March 15, 2005 9:42 AM PST
Apple execs underpaid, board says
In its annual proxy statement, Apple said on Tuesday that infrequent grants of stock are not enough to make up for regular cash and stock-based bonuses, and it called on shareholders to approve a cash bonus program.
Last year, Apple's executives, with the exception of CEO Steve Jobs, received significant pay packages thanks to grants of restricted stock. Jobs received only his $1 salary and no stock grant, after receiving restricted stock worth nearly $75 million during the prior year.
Executive Vice President Tim Cook received a salary of just more than $600,000 and restricted stock worth $7.65 million. Senior Vice President of Retail Ron Johnson and iPod unit head Jon Rubinstein each received roughly $485,000 in salary and restricted stock worth $6.38 million. Chief Software Technology Officer Avie Tevanian received a nearly $470,000 salary and restricted stock worth $5.1 million. The value of the stock grants is as listed on March 24, when they were awarded, and the grants generally vest over four years, Apple said.
Three of the four executives also made a combined $50 million by cashing in previously awarded stock options. Rubinstein took home $26.4 million, Cook received $14.7 million and Tevanian garnered $8.8 million.
But Apple said the company needs to do more to retain top employees and called on shareholders to approve both the bonus program and an expansion of its employee stock option program.
"The ability to grant equity awards is a necessary and powerful recruiting and retention tool for the company to obtain the quality employees it needs to move its business forward," Apple said in support of the plan.
Under the cash bonus proposal, the board's compensation committee would establish the means for determining bonuses. These could be based on a number of factors, including the company's revenue, cash holdings, income, cash flow, return on assets, return on equity, total shareholder return or individual performance objectives.
Meanwhile, a separate shareholder proposal calls on the company to focus on restricted stock that vests over several years as a means of compensating executives for long-term performance. Apple's board is opposing that proposal, which was put forth by a metal workers' pension plan.
Apple has been on a roll, thanks in large part to the success of the iPod digital music player. The company recorded record sales and earnings for the December quarter, and its stock has been on a tear. Shares have nearly quadrupled in the past year, prompting the company to declare a two-for-one stock split in February.

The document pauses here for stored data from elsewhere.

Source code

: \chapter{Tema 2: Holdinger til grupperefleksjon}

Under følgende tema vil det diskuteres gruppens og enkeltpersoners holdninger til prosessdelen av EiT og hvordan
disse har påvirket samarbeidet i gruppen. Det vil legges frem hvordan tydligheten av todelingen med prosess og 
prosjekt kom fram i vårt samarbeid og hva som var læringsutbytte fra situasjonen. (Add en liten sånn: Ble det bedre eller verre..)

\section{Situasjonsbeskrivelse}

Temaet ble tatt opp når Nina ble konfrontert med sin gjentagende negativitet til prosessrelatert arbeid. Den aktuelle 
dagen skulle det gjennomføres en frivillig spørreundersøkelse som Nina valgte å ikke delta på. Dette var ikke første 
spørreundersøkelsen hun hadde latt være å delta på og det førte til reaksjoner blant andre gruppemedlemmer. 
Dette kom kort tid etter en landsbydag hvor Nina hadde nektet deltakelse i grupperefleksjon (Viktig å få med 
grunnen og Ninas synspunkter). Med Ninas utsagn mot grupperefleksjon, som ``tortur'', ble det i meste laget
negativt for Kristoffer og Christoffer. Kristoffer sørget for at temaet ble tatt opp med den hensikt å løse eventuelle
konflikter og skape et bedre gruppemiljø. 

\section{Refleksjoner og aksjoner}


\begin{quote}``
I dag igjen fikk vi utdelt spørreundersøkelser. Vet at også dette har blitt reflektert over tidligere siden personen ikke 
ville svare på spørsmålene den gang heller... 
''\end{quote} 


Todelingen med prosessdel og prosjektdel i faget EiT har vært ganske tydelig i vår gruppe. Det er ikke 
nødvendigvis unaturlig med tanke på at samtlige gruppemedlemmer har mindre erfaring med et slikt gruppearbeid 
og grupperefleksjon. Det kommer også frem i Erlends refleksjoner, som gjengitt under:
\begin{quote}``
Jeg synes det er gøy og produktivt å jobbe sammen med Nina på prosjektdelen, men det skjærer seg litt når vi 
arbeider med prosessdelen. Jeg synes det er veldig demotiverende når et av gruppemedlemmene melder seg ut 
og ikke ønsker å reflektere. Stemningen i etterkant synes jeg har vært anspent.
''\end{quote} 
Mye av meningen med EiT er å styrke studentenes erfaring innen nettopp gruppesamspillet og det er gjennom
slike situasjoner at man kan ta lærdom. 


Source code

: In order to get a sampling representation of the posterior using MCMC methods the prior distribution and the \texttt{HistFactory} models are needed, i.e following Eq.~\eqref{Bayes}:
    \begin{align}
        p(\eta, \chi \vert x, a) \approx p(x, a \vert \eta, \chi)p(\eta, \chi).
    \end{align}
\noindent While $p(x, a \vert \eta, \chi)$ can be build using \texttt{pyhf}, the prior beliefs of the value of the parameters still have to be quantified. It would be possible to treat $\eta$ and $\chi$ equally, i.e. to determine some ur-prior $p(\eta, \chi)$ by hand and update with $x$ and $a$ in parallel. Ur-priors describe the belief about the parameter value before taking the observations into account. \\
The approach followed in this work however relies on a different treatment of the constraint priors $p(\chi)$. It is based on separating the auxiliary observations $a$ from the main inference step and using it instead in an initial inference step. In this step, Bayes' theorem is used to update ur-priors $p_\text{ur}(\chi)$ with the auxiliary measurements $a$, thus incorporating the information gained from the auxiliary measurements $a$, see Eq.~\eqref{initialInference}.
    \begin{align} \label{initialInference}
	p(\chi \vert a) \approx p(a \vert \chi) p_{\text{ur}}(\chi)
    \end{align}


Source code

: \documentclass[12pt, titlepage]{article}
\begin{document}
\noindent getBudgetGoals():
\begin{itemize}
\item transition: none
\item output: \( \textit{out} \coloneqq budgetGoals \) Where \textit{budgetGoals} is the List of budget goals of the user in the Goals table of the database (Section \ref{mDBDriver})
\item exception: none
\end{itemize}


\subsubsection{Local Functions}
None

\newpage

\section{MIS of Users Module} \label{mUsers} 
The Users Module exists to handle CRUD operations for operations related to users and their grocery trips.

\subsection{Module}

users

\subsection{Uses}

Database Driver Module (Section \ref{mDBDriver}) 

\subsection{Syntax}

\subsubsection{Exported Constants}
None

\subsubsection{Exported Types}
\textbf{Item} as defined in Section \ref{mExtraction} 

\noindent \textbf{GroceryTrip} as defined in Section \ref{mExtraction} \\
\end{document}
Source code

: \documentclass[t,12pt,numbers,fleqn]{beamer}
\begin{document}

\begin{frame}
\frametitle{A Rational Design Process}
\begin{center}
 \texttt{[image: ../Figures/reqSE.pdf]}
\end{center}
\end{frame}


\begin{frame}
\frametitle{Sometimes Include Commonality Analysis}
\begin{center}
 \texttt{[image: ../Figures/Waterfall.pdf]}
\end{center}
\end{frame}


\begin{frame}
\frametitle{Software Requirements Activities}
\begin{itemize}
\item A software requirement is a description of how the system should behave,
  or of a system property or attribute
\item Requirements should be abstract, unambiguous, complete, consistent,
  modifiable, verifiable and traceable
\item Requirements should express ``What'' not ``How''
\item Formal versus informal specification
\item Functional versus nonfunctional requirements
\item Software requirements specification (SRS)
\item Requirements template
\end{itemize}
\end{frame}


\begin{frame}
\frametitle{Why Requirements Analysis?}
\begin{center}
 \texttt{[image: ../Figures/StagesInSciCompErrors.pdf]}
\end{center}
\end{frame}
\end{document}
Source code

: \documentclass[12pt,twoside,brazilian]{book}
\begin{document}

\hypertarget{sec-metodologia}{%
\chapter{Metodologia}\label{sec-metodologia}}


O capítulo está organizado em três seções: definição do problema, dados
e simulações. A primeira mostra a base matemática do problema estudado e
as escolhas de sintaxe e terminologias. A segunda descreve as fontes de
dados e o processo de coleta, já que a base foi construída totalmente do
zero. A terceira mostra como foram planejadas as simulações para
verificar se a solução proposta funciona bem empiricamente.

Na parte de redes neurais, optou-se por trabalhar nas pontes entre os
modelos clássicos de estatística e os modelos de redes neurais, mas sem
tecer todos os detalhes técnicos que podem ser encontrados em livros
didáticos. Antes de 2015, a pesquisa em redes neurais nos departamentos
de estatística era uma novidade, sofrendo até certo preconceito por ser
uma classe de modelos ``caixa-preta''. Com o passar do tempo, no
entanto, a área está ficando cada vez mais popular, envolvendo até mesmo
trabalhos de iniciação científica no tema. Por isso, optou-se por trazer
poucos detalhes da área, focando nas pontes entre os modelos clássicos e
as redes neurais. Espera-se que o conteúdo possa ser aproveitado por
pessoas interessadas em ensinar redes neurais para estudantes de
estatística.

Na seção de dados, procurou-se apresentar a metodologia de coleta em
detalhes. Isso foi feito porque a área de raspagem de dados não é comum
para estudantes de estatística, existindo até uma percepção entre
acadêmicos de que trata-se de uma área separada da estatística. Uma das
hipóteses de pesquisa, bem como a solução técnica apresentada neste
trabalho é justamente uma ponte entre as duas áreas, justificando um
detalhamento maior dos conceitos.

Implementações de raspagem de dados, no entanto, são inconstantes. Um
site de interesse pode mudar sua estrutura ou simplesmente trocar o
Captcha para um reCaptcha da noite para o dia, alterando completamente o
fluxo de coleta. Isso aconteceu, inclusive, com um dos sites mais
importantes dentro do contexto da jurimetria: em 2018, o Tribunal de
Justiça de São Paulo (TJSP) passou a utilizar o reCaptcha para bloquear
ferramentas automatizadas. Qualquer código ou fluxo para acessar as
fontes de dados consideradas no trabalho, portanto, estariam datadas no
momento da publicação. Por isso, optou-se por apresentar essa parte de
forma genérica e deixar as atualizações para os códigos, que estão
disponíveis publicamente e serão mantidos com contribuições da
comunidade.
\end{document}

The company hired a consultant to examine its pay practices last year. Apple said that while base salaries and stock grants were at or above the median for similar companies, the absence of a cash bonus program left the company's executive vice president and senior vice presidents with a cash compensation program that "is not competitive."
"The infrequent grant of stock options and/or other equity awards is insufficient to make up for the less-than-competitive total cash compensation paid to executive officers," Apple said in summarizing the consultant's findings.
Shareholders will vote on the various proposals and be asked to approve the company's slate of directors at Apple's annual meeting on April 21.